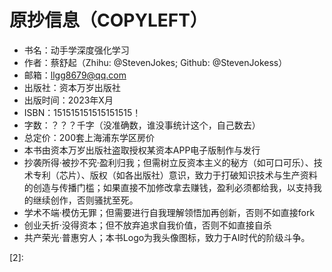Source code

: 

<!--
 * @version:
 * @Author:  StevenJokess（蔡舒起） https://github.com/StevenJokess
 * @Date: 2023-04-03 02:26:28
 * @LastEditors:  StevenJokess（蔡舒起） https://github.com/StevenJokess
 * @LastEditTime: 2023-04-13 23:10:01
 * @Description:
 * @Help me: 如有帮助，请赞助，失业3年了。![支付宝收款码](https://github.com/StevenJokess/d2rl/blob/master/img/%E6%94%B6.jpg)
 * @TODO::
 * @Reference:
-->
# 原抄信息（COPYLEFT）

- 书名：动手学深度强化学习
- 作者：蔡舒起（Zhihu: @StevenJokes; Github: @StevenJokess）
- 邮箱：llgg8679@qq.com
- 出版社：资本万岁出版社
- 出版时间：2023年X月
- ISBN：151515151515151515！
- 字数：？？？千字（没准确数，谁没事统计这个，自己数去）
- 总定价：200套上海浦东学区房价
- 本书由资本万岁出版社盗取授权某资本APP电子版制作与发行
- 抄袭所得·被抄不究·盈利归我；但需树立反资本主义的秘方（如可口可乐）、技术专利（芯片）、版权（如各出版社）意识，致力于打破知识技术与生产资料的创造与传播门槛；如果直接不加修改拿去赚钱，盈利必须都给我，以支持我的继续创作，否则骚扰至死。
- 学术不端·模仿无罪；但需要进行自我理解领悟加再创新，否则不如直接fork
- 创业夭折·没得资本；但不放弃追求自我价值，否则不如直接自杀
- 共产荣光·普惠穷人；本书Logo为我头像图标，致力于AI时代的阶级斗争。

[1]: https://www.dedao.cn/ebook/reader?id=jbPz5VvneQEmdz9Gl2qMDkY4B6x7PWPK5P0XoJLvryOK1Z8NRajbVgAp5OmY2QX7
[2]:
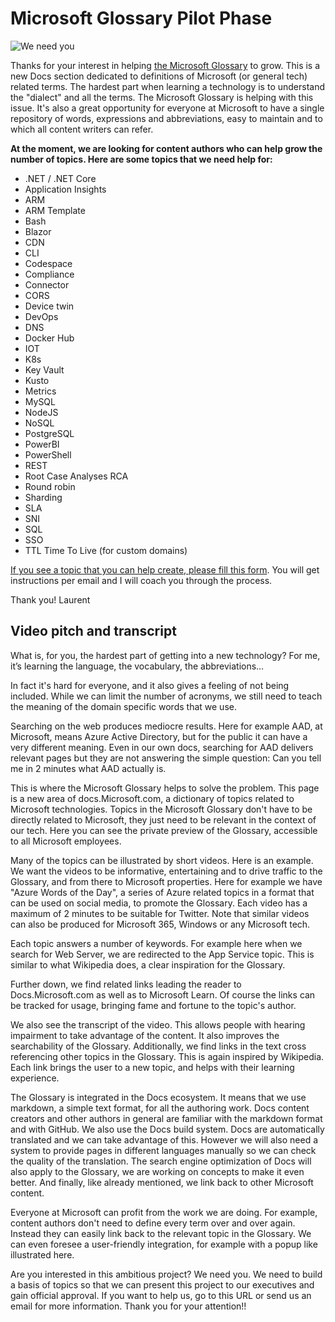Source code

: # Microsoft Glossary Pilot Phase

![We need you](./images/WeNeedYou.jpg)

Thanks for your interest in helping [the Microsoft Glossary](http://aka.ms/define) to grow. This is a new Docs section dedicated to definitions of Microsoft (or general tech) related terms. The hardest part when learning a technology is to understand the "dialect" and all the terms. The Microsoft Glossary is helping with this issue. It's also a great opportunity for everyone at Microsoft to have a single repository of words, expressions and abbreviations, easy to maintain and to which all content writers can refer.

**At the moment, we are looking for content authors who can help grow the number of topics. Here are some topics that we need help for:**

- .NET / .NET Core
- Application Insights
- ARM
- ARM Template
- Bash
- Blazor
- CDN
- CLI
- Codespace
- Compliance
- Connector
- CORS
- Device twin
- DevOps
- DNS
- Docker Hub
- IOT
- K8s
- Key Vault
- Kusto
- Metrics
- MySQL
- NodeJS
- NoSQL
- PostgreSQL
- PowerBI
- PowerShell
- REST
- Root Case Analyses RCA
- Round robin
- Sharding
- SLA
- SNI
- SQL
- SSO
- TTL Time To Live (for custom domains)

[If you see a topic that you can help create, please fill this form](http://aka.ms/define/new). You will get instructions per email and I will coach you through the process.

Thank you!
Laurent

## Video pitch and transcript

What is, for you, the hardest part of getting into a new technology? For me, it’s learning the language, the vocabulary, the abbreviations…

In fact it's hard for everyone, and it also gives a feeling of not being included. While we can limit the number of acronyms, we still need to teach the meaning of the domain specific words that we use.

Searching on the web produces mediocre results. Here for example AAD, at Microsoft, means Azure Active Directory, but for the public it can have a very different meaning.
Even in our own docs, searching for AAD delivers relevant pages but they are not answering the simple question: Can you tell me in 2 minutes what AAD actually is.

This is where the Microsoft Glossary helps to solve the problem. This page is a new area of docs.Microsoft.com, a dictionary of topics related to Microsoft technologies. Topics in the Microsoft Glossary don't have to be directly related to Microsoft, they just need to be relevant in the context of our tech.
Here you can see the private preview of the Glossary, accessible to all Microsoft employees.

Many of the topics can be illustrated by short videos. Here is an example. We want the videos to be informative, entertaining and to drive traffic to the Glossary, and from there to Microsoft properties. Here for example we have "Azure Words of the Day", a series of Azure related topics in a format that can be used on social media, to promote the Glossary. Each video has a maximum of 2 minutes to be suitable for Twitter. Note that similar videos can also be produced for Microsoft 365, Windows or any Microsoft tech.

Each topic answers a number of keywords. For example here when we search for Web Server, we are redirected to the App Service topic. This is similar to what Wikipedia does, a clear inspiration for the Glossary.

Further down, we find related links leading the reader to Docs.Microsoft.com as well as to Microsoft Learn. Of course the links can be tracked for usage, bringing fame and fortune to the topic's author.

We also see the transcript of the video. This allows people with hearing impairment to take advantage of the content. It also improves the searchability of the Glossary. Additionally, we find links in the text cross referencing other topics in the Glossary. This is again inspired by Wikipedia. Each link brings the user to a new topic, and helps with their learning experience.

The Glossary is integrated in the Docs ecosystem. It means that we use markdown, a simple text format, for all the authoring work. Docs content creators and other authors in general are familiar with the markdown format and with GitHub. We also use the Docs build system.
Docs are automatically translated and we can take advantage of this. However we will also need a system to provide pages in different languages manually so we can check the quality of the translation.
The search engine optimization of Docs will also apply to the Glossary, we are working on concepts to make it even better.
And finally, like already mentioned, we link back to other Microsoft content.

Everyone at Microsoft can profit from the work we are doing. For example, content authors don't need to define every term over and over again. Instead they can easily link back to the relevant topic in the Glossary. We can even foresee a user-friendly integration, for example with a popup like illustrated here.

Are you interested in this ambitious project? We need you. We need to build a basis of topics so that we can present this project to our executives and gain official approval. If you want to help us, go to this URL or send us an email for more information. Thank you for your attention!!

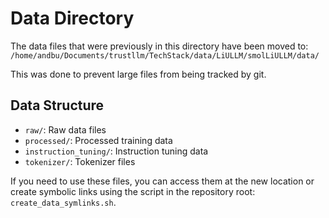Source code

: # Data Directory

The data files that were previously in this directory have been moved to:
`/home/andbu/Documents/trustllm/TechStack/data/LiULLM/smolLiULLM/data/`

This was done to prevent large files from being tracked by git.

## Data Structure
- `raw/`: Raw data files
- `processed/`: Processed training data
- `instruction_tuning/`: Instruction tuning data
- `tokenizer/`: Tokenizer files

If you need to use these files, you can access them at the new location or create symbolic links using the script in the repository root: `create_data_symlinks.sh`.
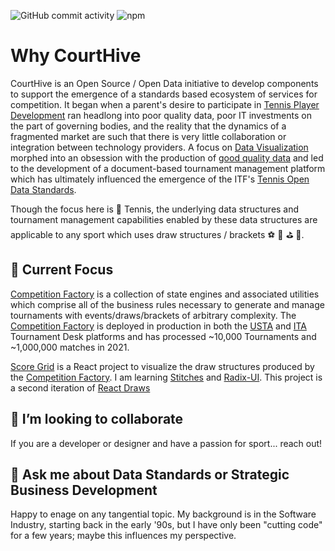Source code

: 
<!--
![Follow](https://img.shields.io/twitter/follow/courthive?color=%231DA1F2&logo=Twitter&style=flat-square)
-->

![GitHub commit activity](https://img.shields.io/github/commit-activity/m/CourtHive/tods-competition-factory)
![npm](https://img.shields.io/npm/dm/tods-competition-factory)


# Why CourtHive

CourtHive is an Open Source / Open Data initiative to develop components to support the emergence of a standards based ecosystem of services for competition.  It began when a parent's desire to participate in [Tennis Player Development](https://medium.com/the-tennis-notebook/how-to-chart-a-match-cb52ab9f62e5) ran headlong into poor quality data, poor IT investments on the part of governing bodies, and the reality that the dynamics of a fragmented market are such that there is very little collaboration or integration between technology providers.  A focus on [Data Visualization](http://tennisvisuals.com/) morphed into an obsession with the production of [good quality data](https://courthive.medium.com/toss-tennis-open-software-standards-846cf7276962) and led to the development of a document-based tournament management platform which has ultimately influenced the emergence of the ITF's [Tennis Open Data Standards](https://itftennis.atlassian.net/wiki/spaces/TODS/overview).

Though the focus here is 🎾 Tennis, the underlying data structures and tournament management capabilities enabled by these data structures are applicable to any sport which uses draw structures / brackets ⚽ 🏀 ⛳ 🏅.


## 🎸 Current Focus

[Competition Factory](https://courthive.github.io/tods-competition-factory/) is a collection of state engines and associated utilities which comprise all of the business rules necessary to generate and manage tournaments with events/draws/brackets of arbitrary complexity.  The [Competition Factory](https://courthive.github.io/tods-competition-factory/) is deployed in production in both the [USTA](https://tournamentdesk.usta.com/) and [ITA](https://tournamentdesk.wearecollegetennis.com/login) Tournament Desk platforms and has processed ~10,000 Tournaments and ~1,000,000 matches in 2021.

[Score Grid](https://courthive.github.io/tods-score-grid/) is a React project to visualize the draw structures produced by the [Competition Factory](https://courthive.github.io/tods-competition-factory/). I am learning [Stitches](https://stitches.dev/) and [Radix-UI](https://www.radix-ui.com/). This project is a second iteration of [React Draws](https://courthive.github.io/tods-react-draws/example)

## 👯 I’m looking to collaborate

If you are a developer or designer and have a passion for sport... reach out!

## 💬 Ask me about Data Standards or Strategic Business Development

Happy to enage on any tangential topic.  My background is in the Software Industry, starting back in the early '90s, but I have only been "cutting code" for a few years; maybe this influences my perspective.

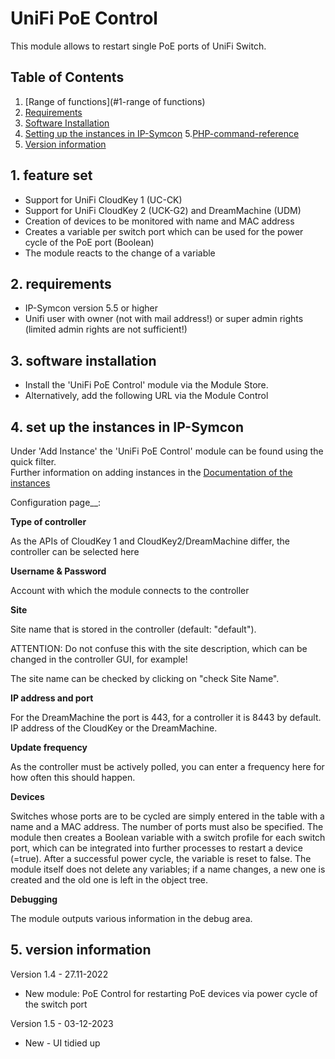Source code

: # UniFi PoE Control
This module allows to restart single PoE ports of UniFi Switch.

## Table of Contents

1. [Range of functions](#1-range of functions)
2. [Requirements](#2-requirements)
3. [Software Installation](#3-software-installation)
4. [Setting up the instances in IP-Symcon](#4-setting-up-instances-in-ip-symcon)
5.[PHP-command-reference](#5-php-command-reference)
6. [Version information](#6-version-information)

## 1. feature set

* Support for UniFi CloudKey 1 (UC-CK)
* Support for UniFi CloudKey 2 (UCK-G2) and DreamMachine (UDM)
* Creation of devices to be monitored with name and MAC address 
* Creates a variable per switch port which can be used for the power cycle of the PoE port (Boolean)
* The module reacts to the change of a variable

## 2. requirements

- IP-Symcon version 5.5 or higher
- Unifi user with owner (not with mail address!) or super admin rights (limited admin rights are not sufficient!)

## 3. software installation

* Install the 'UniFi PoE Control' module via the Module Store.
* Alternatively, add the following URL via the Module Control

## 4. set up the instances in IP-Symcon

Under 'Add Instance' the 'UniFi PoE Control' module can be found using the quick filter.  
Further information on adding instances in the [Documentation of the instances](https://www.symcon.de/service/dokumentation/konzepte/instanzen/#Instanz_hinzufügen)

Configuration page__:

**Type of controller**

As the APIs of CloudKey 1 and CloudKey2/DreamMachine differ, the controller can be selected here

**Username & Password**

Account with which the module connects to the controller

**Site**

Site name that is stored in the controller (default: "default").

ATTENTION: Do not confuse this with the site description, which can be changed in the controller GUI, for example!

The site name can be checked by clicking on "check Site Name".

**IP address and port**

For the DreamMachine the port is 443, for a controller it is 8443 by default. IP address of the CloudKey or the DreamMachine.

**Update frequency**

As the controller must be actively polled, you can enter a frequency here for how often this should happen. 

**Devices**

Switches whose ports are to be cycled are simply entered in the table with a name and a MAC address. The number of ports must also be specified.
The module then creates a Boolean variable with a switch profile for each switch port, which can be integrated into further processes to restart a device (=true). After a successful power cycle, the variable is reset to false.
The module itself does not delete any variables; if a name changes, a new one is created and the old one is left in the object tree.

**Debugging**

The module outputs various information in the debug area. 

## 5. version information

Version 1.4 - 27.11-2022
* New module: PoE Control for restarting PoE devices via power cycle of the switch port

Version 1.5 - 03-12-2023
* New - UI tidied up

**TASK TO CARRY OUT**
Reproduce verbatim the lines above, from the line with "Each topic answers" through the line with "Further down, we".

**TASK RESULT**
Each topic answers a number of keywords. For example here when we search for Web Server, we are redirected to the App Service topic. This is similar to what Wikipedia does, a clear inspiration for the Glossary.

Further down, we find related links leading the reader to Docs.Microsoft.com as well as to Microsoft Learn. Of course the links can be tracked for usage, bringing fame and fortune to the topic's author.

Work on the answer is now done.